The container shell will pop up in <your-repo>
directory and it will contain all your repository files in them. All that is left now is to use your favorite tool of choice to build the repository. I usually use CMake
as my meta-build tool to generate the Makefiles
. With CMake
, a CMAKE_TOOLCHAIN_FILE
is provided to choose arm-gcc compiler. You will notice during compilation that CMake
will use the compiler that resides in your container, and not from your host machine’s OS.
If you are not using CMake
, you can follow your usual steps with any other build tool to cross-compile inside this container.
Dependency Management
There are multiple ways of handling dependencies for your project. As cross-compilation requires the third-party library to be compiled in target architecture (armv7hf in this case), putting a pre-compiled version of the libraries inside a separate folder is a common practice. (This is mostly applicable for C and C++).
But I would strongly advise against that. We as a community should start using modern tools to deal with dependencies. One popular tool that I use for my project these days is Conan
. It is a C and C++ package manager. It is like pip
for python.
The best part about Conan
is that one recipe can be used for multiple targets. It will take care of correctly linking the libraries corresponding to the architecture you want to cross-compile. It also has the option of building the libraries from the source if the pre-compiled version is missing for your machine. No need of any manual intervention1. Read more about Conan
here .
Conclusion
In this article, we saw how to use Docker for isolated cross-compilation. This can come in handy if multiple programmers are working on the same codebase to ensure consistent builds across all laptops.

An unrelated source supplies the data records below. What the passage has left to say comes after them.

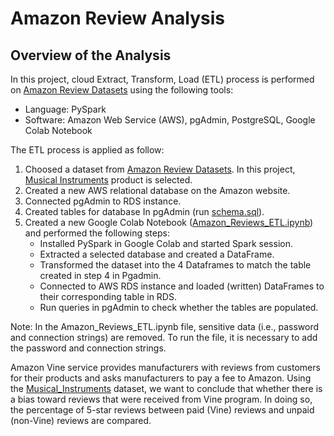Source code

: # Amazon Review Analysis
## Overview of the Analysis
In this project, cloud Extract, Transform, Load (ETL) process is performed on [Amazon Review Datasets](https://s3.amazonaws.com/amazon-reviews-pds/tsv/index.txt) using the following tools:<br>
- Language: PySpark<br>
- Software: Amazon Web Service (AWS), pgAdmin, PostgreSQL, Google Colab Notebook

The ETL process is applied as follow:<br>
1. Choosed a dataset from [Amazon Review Datasets](https://s3.amazonaws.com/amazon-reviews-pds/tsv/index.txt). In this project, [Musical Instruments](https://s3.amazonaws.com/amazon-reviews-pds/tsv/amazon_reviews_us_Musical_Instruments_v1_00.tsv.gz) product is selected.
2. Created a new AWS relational database on the Amazon website.
3. Connected pgAdmin to RDS instance.
4. Created tables for database In pgAdmin (run [schema.sql](https://github.com/elp192/Amazon-Review-Analysis/blob/d1fec506dbb3d9b8c7a0cfa16f6e925da960422c/schema.sql)).
5. Created a new Google Colab Notebook ([Amazon_Reviews_ETL.ipynb](https://github.com/elp192/Amazon-Review-Analysis/blob/df5a941da1dcdb3e450e1466e77e2c1971da4fe6/Amazon_Reviews_ETL.ipynb)) and performed the following steps:<br>
   - Installed PySpark in Google Colab and started Spark session.<br>
   - Extracted a selected database and created a DataFrame.<br>
   - Transformed the dataset into the 4 Dataframes to match the table created in step 4 in Pgadmin.<br>
   - Connected to AWS RDS instance and loaded (written) DataFrames to their corresponding table in RDS.<br>
   - Run queries in pgAdmin to check whether the tables are populated.<br>

Note: In the Amazon_Reviews_ETL.ipynb file, sensitive data (i.e., password and connection strings) are removed. To run the file, it is necessary to add the password and connection strings.

Amazon Vine service provides manufacturers with reviews from customers for their products and asks manufacturers to pay a fee to Amazon.
Using the [Musical_Instruments](https://s3.amazonaws.com/amazon-reviews-pds/tsv/amazon_reviews_us_Musical_Instruments_v1_00.tsv.gz) dataset, we want to conclude that whether there is a bias toward reviews that were received from Vine program. In doing so, the percentage of 5-star reviews between paid (Vine) reviews and unpaid (non-Vine) reviews are compared.<br>
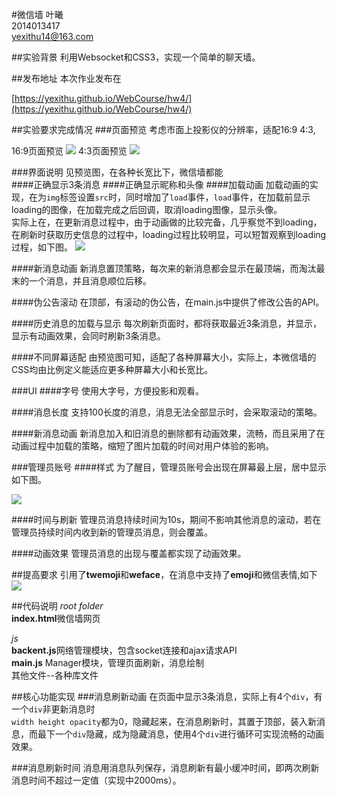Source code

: #微信墙
叶曦  
2014013417  
yexithu14@163.com

##实验背景
利用Websocket和CSS3，实现一个简单的聊天墙。  

##发布地址
本次作业发布在

[https://yexithu.github.io/WebCourse/hw4/](https://yexithu.github.io/WebCourse/hw4/)


##实验要求完成情况
###页面预览
考虑市面上投影仪的分辨率，适配16:9 4:3,

16:9页面预览
![](http://i.imgur.com/dhXmKR2.jpg)
4:3页面预览
![](http://i.imgur.com/cRYcC7e.jpg)

###界面说明
见预览图，在各种长宽比下，微信墙都能  
####正确显示3条消息
####正确显示昵称和头像
####加载动画
加载动画的实现，在为`img`标签设置`src`时，同时增加了`load`事件，`load`事件，在加载前显示loading的图像，在加载完成之后回调，取消loading图像，显示头像。  
实际上在，在更新消息过程中，由于动画做的比较完备，几乎察觉不到loading，在刷新时获取历史信息的过程中，loading过程比较明显，可以短暂观察到loading过程，如下图。
![](http://i.imgur.com/NbW41Lc.png)

####新消息动画
新消息置顶策略，每次来的新消息都会显示在最顶端，而淘汰最末的一个消息，并且消息顺位后移。

####伪公告滚动
在顶部，有滚动的伪公告，在main.js中提供了修改公告的API。

####历史消息的加载与显示
每次刷新页面时，都将获取最近3条消息，并显示，显示有动画效果，会同时刷新3条消息。

####不同屏幕适配
由预览图可知，适配了各种屏幕大小，实际上，本微信墙的CSS均由比例定义能适应更多种屏幕大小和长宽比。

###UI
####字号
使用大字号，方便投影和观看。

####消息长度
支持100长度的消息，消息无法全部显示时，会采取滚动的策略。

####新消息动画
新消息加入和旧消息的删除都有动画效果，流畅，而且采用了在动画过程中加载的策略，缩短了图片加载的时间对用户体验的影响。

###管理员账号
####样式
为了醒目，管理员账号会出现在屏幕最上层，居中显示如下图。

![](http://i.imgur.com/k7x1hOc.jpg)

####时间与刷新
管理员消息持续时间为10s，期间不影响其他消息的滚动，若在管理员持续时间内收到新的管理员消息，则会覆盖。

####动画效果
管理员消息的出现与覆盖都实现了动画效果。

##提高要求
引用了**twemoji**和**weface**，在消息中支持了**emoji**和微信表情,如下
![](http://i.imgur.com/7k8JwOE.jpg)


##代码说明
*root folder*  
**index.html**微信墙网页

*js*    
**backent.js**网络管理模块，包含socket连接和ajax请求API  
**main.js** Manager模块，管理页面刷新，消息绘制  
其他文件--各种库文件

##核心功能实现
###消息刷新动画
在页面中显示3条消息，实际上有4个`div`，有一个`div`非更新消息时  
`width height opacity`都为0，隐藏起来，在消息刷新时，其置于顶部，装入新消息，而最下一个`div`隐藏，成为隐藏消息，使用4个`div`进行循环可实现流畅的动画效果。

###消息刷新时间
消息用消息队列保存，消息刷新有最小缓冲时间，即两次刷新消息时间不超过一定值（实现中2000ms）。

 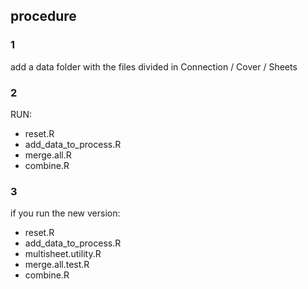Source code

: ## procedure



### 1
add a data folder with the files divided in Connection / Cover / Sheets

### 2
RUN:
- reset.R
- add_data_to_process.R
- merge.all.R
- combine.R

### 3
if you run the new version:
- reset.R
- add_data_to_process.R
- multisheet.utility.R
- merge.all.test.R
- combine.R


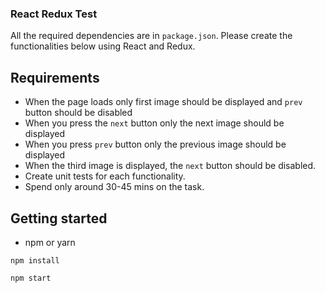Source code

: ### React Redux Test

All the required dependencies are in `package.json`. Please create the functionalities below using React and Redux.  

## Requirements

- When the page loads only first image should be displayed and `prev` button should be disabled
- When you press the `next` button only the next image should be displayed
- When you press `prev` button only the previous image should be displayed
- When the third image is displayed, the `next` button should be disabled.
- Create unit tests for each functionality.
- Spend only around 30-45 mins on the task.

## Getting started

- npm or yarn

`npm install`

`npm start`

Most companies use Virtual Desktop Environment for building the project in a remote server. But if you are a part of a small hobby club or you are working on some personal project, Docker is the best way to achieve isolated builds in your laptop without any incurring any extra costs (both in terms of money and time).
The same technique can be followed for a Raspberry Pi board as well but make sure to use the correct toolchain inside the Dockerfile. There are pre-built Docker images already available in Docker hub that can be used for cross-compilation. Conan site also provides Conan docker images that can be easily used for cross-compilation.
Hope you enjoyed the article. Happy cross-compiling!
1 Though Conan
has more than 100,000 packages available, sometimes the package you are looking for might not be there.